Non solo più cervelli in fuga, oggi anche pennelli in fuga. Come i giovani ricercatori, dopo essersi formati, decidono di impacchettare la loro vita per partire verso paesi che offrano migliori opportunità lavorative, così i fumettisti e gli illustratori posano l’inchiostro e mettono via le matite e le tavole da disegno per portarle all’estero, in un qualsiasi altro paese che non sia l’Italia.
È un fenomeno triste, ma allo stesso tempo paradossale, se pensiamo a fumettisti dal calibro di Zerocalcare che con il suo ultimo lavoro “Scheletri” (clicca qui per la notizia), è volato in cima ad ogni classifica ed è l’autore più letto del momento, superando ad esempio scrittori come Ken Follett o Andrea Camilleri. Ma il punto è proprio questo: non tutti sono Zerocalcare o Makkox – per citare il nome di un altro grande fumettista – che hanno avuto sia la possibilità sia la fortuna di fare della propria passione il loro amato lavoro.
Ad incentivare tale fenomeno, di cui non è possibile dare cifre precise, non è solo lo scarso mercato italiano che non è in grado di assorbire a pieno la quantità dei talenti che continua a crescere, ma è anche l’utilizzo delle tecnologie digitali che facilita l’interazione del lavoro con ambienti stranieri. A denunciarlo è lo stesso Luigi Vignali, direttore generale per gli italiani all’estero, in un’intervista all’Ansa: “Moltissimi disegnatori formati nelle scuole di fumetto in Italia hanno poi un’esperienza all’estero. Sono bravi, padroneggiano le tecnologie digitali e riescono quindi ad inserirsi facilmente nelle produzioni internazionali, anche realizzando volumi venduti in centinaia di migliaia di copie”. In particolare, ha citato come esempio tre nomi di disegnatori che fanno parte della folta schiera in fuga: Enrico Marini, che lavora in Francia e collabora con lo studio americano DC Comics; Laura Zuccheri, anche lei attiva nel mercato francese; Angelo Libutti, che opera in Canada da oltre vent’anni ed è fumettista dei Walt Disney Studios per oltre trenta pellicole.
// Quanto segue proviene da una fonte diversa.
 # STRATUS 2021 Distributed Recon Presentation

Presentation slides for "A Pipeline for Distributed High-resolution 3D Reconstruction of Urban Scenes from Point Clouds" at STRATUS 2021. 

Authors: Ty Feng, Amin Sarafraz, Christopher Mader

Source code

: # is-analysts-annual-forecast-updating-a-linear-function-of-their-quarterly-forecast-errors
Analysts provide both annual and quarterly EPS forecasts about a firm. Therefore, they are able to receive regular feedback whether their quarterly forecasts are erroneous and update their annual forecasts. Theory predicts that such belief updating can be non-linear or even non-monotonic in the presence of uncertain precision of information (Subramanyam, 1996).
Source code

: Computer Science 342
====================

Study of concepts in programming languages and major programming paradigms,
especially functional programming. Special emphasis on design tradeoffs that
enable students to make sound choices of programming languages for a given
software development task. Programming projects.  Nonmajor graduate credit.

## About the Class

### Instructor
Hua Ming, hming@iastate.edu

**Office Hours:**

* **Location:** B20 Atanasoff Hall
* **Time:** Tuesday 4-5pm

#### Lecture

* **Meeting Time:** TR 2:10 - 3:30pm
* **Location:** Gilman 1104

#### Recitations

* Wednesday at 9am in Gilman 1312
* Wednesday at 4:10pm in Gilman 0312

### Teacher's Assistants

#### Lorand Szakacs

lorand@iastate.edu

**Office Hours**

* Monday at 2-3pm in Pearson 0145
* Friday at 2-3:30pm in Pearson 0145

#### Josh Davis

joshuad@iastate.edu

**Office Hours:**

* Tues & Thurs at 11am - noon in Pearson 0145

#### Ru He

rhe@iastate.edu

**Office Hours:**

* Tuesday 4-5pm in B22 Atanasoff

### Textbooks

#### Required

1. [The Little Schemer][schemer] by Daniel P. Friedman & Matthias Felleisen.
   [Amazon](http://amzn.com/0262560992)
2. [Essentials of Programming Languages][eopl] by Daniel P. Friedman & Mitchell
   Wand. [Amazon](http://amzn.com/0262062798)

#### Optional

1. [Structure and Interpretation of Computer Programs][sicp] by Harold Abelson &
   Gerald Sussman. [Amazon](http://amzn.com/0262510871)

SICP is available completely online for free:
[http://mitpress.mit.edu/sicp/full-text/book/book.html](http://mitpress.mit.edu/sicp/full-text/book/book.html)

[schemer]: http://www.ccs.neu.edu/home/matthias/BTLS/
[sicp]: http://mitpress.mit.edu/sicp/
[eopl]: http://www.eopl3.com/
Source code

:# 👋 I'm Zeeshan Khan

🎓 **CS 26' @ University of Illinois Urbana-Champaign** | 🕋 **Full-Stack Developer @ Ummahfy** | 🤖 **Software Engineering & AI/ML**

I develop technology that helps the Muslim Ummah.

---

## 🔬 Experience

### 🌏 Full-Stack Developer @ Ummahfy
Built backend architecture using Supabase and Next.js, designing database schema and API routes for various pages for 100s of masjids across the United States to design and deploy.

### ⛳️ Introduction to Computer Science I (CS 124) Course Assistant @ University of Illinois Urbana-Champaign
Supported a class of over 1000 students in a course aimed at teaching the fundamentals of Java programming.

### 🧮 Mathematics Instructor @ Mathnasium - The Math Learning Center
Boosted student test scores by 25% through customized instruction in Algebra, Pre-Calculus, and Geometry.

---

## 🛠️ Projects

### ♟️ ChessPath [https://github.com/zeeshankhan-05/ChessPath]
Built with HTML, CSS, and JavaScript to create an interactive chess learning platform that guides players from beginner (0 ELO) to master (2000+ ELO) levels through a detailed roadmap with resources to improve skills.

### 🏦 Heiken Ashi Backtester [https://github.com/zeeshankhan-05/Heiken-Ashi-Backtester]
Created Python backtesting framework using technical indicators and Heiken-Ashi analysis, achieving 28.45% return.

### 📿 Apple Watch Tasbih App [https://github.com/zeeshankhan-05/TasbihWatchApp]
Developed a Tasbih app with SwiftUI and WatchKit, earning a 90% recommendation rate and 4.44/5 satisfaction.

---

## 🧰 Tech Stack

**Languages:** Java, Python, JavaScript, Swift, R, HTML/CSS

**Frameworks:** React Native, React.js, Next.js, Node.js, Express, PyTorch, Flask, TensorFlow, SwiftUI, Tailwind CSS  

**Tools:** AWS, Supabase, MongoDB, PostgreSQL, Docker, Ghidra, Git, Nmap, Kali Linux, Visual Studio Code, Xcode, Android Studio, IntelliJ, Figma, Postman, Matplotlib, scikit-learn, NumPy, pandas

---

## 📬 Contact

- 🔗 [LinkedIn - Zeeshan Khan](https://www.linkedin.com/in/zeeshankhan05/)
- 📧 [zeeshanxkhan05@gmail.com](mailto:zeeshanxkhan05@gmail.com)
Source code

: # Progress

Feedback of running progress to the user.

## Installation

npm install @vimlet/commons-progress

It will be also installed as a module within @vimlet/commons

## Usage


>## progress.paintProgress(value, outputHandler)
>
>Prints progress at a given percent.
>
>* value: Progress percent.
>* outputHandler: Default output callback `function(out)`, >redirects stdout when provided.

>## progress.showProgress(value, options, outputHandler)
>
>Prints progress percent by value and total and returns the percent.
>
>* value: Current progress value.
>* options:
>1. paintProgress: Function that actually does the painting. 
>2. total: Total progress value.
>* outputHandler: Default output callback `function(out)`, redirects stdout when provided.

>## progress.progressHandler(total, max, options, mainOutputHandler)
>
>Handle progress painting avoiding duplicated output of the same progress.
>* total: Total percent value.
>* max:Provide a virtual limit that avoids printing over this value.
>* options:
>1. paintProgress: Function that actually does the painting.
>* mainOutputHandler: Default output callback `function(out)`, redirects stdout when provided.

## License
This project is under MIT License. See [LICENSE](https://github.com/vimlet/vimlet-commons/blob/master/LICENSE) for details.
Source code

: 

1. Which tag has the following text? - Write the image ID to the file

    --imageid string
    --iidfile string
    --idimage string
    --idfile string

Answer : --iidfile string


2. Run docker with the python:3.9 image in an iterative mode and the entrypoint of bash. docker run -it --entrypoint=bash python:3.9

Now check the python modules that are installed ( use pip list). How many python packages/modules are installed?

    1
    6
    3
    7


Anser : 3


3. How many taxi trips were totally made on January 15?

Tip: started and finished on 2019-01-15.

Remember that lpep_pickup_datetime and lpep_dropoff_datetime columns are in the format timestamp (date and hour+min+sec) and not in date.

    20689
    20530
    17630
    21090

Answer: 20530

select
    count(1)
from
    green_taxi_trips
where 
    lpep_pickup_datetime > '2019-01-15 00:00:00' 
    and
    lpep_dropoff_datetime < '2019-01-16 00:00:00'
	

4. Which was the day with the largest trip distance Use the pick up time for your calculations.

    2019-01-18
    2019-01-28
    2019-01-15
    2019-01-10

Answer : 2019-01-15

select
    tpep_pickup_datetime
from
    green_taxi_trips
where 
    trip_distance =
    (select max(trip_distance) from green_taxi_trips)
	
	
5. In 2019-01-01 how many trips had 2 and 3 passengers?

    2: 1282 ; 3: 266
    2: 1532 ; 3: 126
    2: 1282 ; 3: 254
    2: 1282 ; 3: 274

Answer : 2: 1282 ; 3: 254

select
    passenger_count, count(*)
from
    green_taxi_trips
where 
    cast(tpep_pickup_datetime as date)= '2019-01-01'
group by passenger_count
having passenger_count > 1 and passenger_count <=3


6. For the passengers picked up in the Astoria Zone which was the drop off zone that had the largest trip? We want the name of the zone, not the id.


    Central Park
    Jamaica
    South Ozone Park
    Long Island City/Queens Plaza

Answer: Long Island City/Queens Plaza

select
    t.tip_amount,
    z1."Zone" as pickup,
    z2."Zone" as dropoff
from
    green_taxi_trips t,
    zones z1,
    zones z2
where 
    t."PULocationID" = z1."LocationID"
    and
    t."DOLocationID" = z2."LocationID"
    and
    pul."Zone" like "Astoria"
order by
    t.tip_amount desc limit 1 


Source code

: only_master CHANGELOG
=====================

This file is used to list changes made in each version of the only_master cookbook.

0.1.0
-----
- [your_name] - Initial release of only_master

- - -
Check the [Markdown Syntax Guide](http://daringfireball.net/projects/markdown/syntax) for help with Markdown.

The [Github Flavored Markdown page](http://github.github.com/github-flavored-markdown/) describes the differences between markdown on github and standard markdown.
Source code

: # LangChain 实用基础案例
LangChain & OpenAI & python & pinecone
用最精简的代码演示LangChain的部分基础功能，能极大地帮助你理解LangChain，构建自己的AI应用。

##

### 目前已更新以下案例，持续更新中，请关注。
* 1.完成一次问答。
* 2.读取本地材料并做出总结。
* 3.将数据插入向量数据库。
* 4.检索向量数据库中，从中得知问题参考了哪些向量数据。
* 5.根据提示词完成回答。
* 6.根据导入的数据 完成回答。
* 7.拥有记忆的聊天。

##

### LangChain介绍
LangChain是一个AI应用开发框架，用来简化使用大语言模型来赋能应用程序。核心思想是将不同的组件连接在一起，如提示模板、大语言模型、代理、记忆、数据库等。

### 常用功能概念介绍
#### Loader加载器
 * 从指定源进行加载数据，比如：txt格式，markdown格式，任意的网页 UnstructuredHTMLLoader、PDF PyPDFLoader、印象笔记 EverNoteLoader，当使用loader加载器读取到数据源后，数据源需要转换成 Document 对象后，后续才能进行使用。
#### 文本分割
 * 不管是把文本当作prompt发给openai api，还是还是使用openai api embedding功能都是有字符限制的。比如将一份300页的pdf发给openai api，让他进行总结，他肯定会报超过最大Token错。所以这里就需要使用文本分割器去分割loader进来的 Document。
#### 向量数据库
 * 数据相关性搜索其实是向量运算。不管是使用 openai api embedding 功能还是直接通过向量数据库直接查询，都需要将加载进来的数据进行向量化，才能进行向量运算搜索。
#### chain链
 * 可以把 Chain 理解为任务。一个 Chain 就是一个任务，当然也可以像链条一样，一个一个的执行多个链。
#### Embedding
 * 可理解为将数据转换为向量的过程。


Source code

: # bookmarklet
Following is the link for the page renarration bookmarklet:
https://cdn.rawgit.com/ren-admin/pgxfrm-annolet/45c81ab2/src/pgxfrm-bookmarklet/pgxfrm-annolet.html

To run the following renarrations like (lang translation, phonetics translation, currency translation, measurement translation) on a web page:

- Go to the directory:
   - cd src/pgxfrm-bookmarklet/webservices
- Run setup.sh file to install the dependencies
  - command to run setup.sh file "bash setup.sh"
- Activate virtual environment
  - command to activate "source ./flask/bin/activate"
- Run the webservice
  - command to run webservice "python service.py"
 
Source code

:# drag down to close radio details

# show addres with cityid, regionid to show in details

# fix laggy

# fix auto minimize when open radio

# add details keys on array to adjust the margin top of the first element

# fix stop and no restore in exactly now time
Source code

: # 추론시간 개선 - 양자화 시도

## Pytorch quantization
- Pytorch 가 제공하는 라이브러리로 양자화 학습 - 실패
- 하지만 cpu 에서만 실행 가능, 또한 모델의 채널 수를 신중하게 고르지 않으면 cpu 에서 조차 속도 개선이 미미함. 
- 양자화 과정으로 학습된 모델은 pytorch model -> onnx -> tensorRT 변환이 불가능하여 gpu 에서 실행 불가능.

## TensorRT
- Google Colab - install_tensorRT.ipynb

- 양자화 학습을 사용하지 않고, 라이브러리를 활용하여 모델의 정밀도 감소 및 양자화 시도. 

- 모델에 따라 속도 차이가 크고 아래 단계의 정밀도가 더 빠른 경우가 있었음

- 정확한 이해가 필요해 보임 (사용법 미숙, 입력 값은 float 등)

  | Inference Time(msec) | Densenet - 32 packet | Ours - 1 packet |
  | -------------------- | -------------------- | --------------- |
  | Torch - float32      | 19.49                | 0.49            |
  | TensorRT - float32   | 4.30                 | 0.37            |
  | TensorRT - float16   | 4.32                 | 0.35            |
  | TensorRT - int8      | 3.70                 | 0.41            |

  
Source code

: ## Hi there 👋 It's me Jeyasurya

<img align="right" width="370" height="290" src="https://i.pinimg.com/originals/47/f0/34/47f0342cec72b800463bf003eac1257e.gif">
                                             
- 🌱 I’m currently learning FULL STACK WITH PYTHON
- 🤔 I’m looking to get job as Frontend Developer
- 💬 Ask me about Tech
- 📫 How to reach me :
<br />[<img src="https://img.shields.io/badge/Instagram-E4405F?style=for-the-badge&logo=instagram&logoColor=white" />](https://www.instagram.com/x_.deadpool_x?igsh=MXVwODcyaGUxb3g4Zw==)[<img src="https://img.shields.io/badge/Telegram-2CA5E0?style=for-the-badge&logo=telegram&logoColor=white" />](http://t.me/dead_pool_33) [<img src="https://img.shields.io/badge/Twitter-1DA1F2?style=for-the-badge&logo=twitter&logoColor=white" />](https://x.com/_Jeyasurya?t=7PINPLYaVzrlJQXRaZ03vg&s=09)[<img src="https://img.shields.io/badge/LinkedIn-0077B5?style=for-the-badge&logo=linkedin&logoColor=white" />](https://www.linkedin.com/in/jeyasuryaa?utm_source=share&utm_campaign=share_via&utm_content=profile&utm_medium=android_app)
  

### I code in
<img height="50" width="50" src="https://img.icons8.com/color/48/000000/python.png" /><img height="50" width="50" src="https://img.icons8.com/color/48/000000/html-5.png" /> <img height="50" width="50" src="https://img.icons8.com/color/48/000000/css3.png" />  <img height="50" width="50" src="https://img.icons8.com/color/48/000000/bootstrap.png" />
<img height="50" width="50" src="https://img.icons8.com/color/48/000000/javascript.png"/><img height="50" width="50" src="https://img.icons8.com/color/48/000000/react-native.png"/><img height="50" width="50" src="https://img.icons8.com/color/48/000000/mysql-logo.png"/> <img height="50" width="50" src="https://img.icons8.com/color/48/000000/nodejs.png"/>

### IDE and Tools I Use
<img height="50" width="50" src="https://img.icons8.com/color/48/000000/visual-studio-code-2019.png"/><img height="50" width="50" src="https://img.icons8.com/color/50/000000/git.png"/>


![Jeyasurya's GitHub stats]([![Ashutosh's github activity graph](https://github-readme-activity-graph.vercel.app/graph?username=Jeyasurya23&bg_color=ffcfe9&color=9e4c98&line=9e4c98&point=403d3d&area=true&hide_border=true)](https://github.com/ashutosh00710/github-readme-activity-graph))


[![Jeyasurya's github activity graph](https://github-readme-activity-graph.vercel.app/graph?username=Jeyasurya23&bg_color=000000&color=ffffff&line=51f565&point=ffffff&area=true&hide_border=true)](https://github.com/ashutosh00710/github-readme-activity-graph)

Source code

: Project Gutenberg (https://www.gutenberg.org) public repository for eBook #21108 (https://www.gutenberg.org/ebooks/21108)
Si evince dunque che le mete in cui si cerca di trovare fortuna siano perlopiù la Francia, la Germania e gli Stati Uniti, anche se le ultime tendenze – e niente lo farebbe pensare – si registrano in paesi con un mercato emergente del fumetto, quali la Cina, la Corea, l’India e il Brasile. In altre parole, dalle dichiarazioni di Vignali, sarebbero paesi che tentano di valorizzare le professioni artistiche e che cercano di dare una profonda importanza al capitale umano in arrivo, facendo in modo di trattenerlo con sé. Tutto il contrario di come accade qui.
Negli ultimi tempi, però, dinanzi a questa dilagante e preoccupante fuga di matite e pennelli, che in realtà rientra nel più grande fenomeno generazionale della fuga dei cervelli, qualcosa sembra essersi mosso. Con il Decreto Crescita 2019, ad esempio, sono state pensate diverse iniziative, nonché sono stati garantiti numerosi incentivi, per favorire il ritorno in Italia dei ricercatori e dei lavoratori attualmente all’estero. Ottime misure che potrebbero essere estese alla categoria dei disegnatori, se non a quella più ampia degli artisti. Del resto, come scritto poche righe più sopra, questo fenomeno è e resta un paradosso: l’Italia, un paese che vanta nel mondo un grande patrimonio artistico, lascia fuggire i suoi artisti. Un po’ come una mamma che abbandona i propri figli e che sa che non li rivedrà mai più. E alla fine, si lascerà andare fino a diventare la culla di una bellezza sfiorita e di un’arte decadente.